By Kim Goldberg
Does a writer need an editor?
Short answer: No.
Longer answer: Don’t be silly.
Despite the prevailing orthodoxy around editing, I have never believed that a writer must have her creative output “improved” by someone else before it is fit to be published or otherwise released into the world.
The literary arts are the only art form I can think of where this dogma about the inadequacy of the artist prevails, this cockamamie notion that the creator herself cannot, on her own, get it right—cannot effectively ply her craft and manifest her creative vision unaided by outside correction.
No one would dream of suggesting, let alone insisting, that a painter must turn her canvas over to some special finishing expert for final “fixes” before exhibition. Or that a potter must step aside and let someone else (who may not even be a professional potter) have the final turns at the wheel. Or that a musician must let some musicology graduate pen the last few bars of her song if it is to be any good.

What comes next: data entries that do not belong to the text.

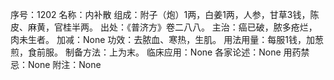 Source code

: 序号：1202
名称：内补散
组成：附子（炮）1两，白姜1两，人参，甘草3钱，陈皮、麻黄，官桂半两。
出处：《普济方》卷二八八。
主治：癌已破，脓多疮烂，肉未生者。
加减：None
功效：去脓血、寒热，生肌。
用法用量：每服1钱，加葱煎，食前服。
制备方法：上为末。
临床应用：None
各家论述：None
用药禁忌：None
附注：None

Yet if a writer resists the orthodoxy of having someone else adjust her work before it goes out into the world, she is branded a prima donna, an amateur, a cranky piece of shit.
Perhaps the reason this orthodoxy persists and is so vigorously enforced in the literary arts is because of the vast industry of academic careers and workshop gurus dependent upon it.
If a writer actually wants outside guidance, instruction, feedback, workshopping, tweaking, editing… fine. But let’s not confuse those individual desires with some overall requirement that all writers must obtain outside help before their work is fit to read. The very notion is paternalistic in the extreme.
In all of my books, articles, poems, short fiction, and screenplays (from which I have supported myself since 1977), I am saying exactly what I want to say in exactly the way I want to say it. I am not looking for a collaborator, thanks.